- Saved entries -
[Start of section]

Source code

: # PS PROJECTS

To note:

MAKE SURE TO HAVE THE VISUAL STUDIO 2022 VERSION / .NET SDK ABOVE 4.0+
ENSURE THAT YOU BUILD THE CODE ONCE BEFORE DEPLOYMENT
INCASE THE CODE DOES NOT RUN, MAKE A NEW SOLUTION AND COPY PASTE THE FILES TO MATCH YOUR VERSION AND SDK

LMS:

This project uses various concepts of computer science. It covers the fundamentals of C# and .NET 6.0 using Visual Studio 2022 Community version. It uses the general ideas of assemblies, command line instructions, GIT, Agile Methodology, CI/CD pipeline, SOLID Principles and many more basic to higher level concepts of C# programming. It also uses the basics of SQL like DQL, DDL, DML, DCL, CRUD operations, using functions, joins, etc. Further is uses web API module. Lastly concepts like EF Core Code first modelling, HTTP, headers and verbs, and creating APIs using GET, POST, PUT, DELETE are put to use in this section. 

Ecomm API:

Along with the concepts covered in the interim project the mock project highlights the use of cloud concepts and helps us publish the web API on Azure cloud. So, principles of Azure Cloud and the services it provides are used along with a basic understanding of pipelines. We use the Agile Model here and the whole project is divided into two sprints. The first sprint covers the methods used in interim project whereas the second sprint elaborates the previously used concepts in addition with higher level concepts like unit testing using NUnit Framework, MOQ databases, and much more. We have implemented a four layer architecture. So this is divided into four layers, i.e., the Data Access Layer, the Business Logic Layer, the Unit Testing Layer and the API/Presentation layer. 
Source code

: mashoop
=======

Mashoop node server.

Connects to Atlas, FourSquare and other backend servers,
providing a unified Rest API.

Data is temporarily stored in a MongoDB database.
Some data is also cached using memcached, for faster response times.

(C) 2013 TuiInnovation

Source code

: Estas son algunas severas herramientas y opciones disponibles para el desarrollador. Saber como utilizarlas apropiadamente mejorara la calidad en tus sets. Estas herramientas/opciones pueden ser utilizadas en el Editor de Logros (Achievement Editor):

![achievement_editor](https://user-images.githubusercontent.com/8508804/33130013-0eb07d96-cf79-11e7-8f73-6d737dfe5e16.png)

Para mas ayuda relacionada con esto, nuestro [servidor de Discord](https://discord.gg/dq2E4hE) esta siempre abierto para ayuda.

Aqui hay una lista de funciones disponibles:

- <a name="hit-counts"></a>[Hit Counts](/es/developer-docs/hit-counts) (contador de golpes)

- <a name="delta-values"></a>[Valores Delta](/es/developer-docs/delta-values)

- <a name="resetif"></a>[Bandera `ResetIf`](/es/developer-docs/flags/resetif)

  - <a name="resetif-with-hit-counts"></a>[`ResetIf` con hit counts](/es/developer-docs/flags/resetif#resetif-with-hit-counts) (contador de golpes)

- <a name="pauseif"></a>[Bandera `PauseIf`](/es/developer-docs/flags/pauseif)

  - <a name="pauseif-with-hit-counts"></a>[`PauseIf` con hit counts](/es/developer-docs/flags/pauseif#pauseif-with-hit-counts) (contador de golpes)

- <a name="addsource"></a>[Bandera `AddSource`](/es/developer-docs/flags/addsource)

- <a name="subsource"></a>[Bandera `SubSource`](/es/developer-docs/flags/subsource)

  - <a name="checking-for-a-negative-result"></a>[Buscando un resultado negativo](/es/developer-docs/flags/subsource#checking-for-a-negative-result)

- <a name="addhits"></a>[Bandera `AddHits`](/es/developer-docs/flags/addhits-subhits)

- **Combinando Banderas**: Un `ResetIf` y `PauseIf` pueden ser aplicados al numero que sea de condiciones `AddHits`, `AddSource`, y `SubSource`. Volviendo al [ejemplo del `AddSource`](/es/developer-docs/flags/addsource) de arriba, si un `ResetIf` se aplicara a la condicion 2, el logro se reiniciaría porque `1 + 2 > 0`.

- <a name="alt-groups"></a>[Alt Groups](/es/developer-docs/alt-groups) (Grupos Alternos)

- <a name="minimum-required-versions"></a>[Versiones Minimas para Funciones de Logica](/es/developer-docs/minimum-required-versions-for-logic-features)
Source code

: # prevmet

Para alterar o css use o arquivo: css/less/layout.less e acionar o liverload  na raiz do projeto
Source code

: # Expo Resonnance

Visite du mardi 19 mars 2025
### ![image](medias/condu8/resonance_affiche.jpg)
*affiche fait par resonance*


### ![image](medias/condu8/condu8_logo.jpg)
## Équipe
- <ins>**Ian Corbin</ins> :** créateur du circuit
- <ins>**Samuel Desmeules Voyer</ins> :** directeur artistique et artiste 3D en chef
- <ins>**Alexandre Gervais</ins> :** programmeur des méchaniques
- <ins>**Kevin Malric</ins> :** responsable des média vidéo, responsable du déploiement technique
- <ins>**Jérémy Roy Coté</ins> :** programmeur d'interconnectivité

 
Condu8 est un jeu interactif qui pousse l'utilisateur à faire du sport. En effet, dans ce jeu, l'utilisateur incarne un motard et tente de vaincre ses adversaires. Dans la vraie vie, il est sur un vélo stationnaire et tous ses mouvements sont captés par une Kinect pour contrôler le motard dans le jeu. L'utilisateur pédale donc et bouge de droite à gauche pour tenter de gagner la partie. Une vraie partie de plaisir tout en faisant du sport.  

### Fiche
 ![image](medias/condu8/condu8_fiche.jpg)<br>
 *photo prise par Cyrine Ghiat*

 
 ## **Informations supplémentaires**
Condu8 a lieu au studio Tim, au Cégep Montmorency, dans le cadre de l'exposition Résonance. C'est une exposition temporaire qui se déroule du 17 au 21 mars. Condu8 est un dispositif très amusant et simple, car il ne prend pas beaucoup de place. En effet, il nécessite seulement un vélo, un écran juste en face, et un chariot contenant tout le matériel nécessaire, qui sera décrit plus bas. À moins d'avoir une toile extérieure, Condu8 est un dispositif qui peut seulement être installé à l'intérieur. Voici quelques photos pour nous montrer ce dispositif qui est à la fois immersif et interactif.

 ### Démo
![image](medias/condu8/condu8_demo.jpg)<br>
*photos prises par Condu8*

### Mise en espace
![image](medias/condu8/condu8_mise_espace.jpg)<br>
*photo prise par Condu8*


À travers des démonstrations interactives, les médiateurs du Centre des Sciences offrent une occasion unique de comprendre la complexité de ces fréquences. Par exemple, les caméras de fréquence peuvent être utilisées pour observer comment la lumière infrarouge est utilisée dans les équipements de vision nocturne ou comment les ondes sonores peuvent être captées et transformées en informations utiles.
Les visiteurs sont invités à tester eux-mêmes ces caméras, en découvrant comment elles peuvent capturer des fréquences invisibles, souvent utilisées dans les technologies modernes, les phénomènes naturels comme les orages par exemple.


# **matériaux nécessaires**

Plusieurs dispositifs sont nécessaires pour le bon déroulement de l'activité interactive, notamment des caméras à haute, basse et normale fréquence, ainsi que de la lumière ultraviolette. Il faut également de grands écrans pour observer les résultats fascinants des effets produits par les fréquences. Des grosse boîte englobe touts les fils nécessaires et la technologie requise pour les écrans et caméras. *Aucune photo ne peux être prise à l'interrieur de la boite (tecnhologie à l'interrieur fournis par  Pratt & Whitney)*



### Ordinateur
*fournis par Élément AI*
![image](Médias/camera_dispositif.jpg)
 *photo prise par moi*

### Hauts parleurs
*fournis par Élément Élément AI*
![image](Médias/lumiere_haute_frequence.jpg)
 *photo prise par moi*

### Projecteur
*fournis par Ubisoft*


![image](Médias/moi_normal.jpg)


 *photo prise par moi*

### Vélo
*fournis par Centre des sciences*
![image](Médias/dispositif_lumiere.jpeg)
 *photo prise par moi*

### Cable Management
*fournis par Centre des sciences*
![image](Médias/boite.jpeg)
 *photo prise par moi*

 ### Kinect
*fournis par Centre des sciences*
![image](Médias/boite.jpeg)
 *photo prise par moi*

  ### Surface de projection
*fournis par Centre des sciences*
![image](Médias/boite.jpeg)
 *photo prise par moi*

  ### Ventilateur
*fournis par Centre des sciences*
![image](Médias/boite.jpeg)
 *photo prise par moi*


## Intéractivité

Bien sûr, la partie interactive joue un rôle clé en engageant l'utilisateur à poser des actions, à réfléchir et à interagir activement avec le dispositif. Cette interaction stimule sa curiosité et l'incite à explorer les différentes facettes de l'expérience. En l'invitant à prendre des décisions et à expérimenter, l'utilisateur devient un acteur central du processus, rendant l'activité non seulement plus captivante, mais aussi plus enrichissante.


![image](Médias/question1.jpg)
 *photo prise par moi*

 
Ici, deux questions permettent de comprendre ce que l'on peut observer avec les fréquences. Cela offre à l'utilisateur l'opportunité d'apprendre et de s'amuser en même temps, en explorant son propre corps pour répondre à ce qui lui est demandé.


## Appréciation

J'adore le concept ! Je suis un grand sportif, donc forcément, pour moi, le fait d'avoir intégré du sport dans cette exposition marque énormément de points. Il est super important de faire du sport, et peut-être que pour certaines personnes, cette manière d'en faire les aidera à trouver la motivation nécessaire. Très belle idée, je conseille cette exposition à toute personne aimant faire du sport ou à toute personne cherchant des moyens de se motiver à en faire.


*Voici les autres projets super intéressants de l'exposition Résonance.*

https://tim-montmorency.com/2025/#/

[End of section]

Lines in the records above that carry the word "disponibles" are to be located and copied.

- Response to this exercise -
: Estas son algunas severas herramientas y opciones disponibles para el desarrollador. Saber como utilizarlas apropiadamente mejorara la calidad en tus sets. Estas herramientas/opciones pueden ser utilizadas en el Editor de Logros (Achievement Editor):
Aqui hay una lista de funciones disponibles:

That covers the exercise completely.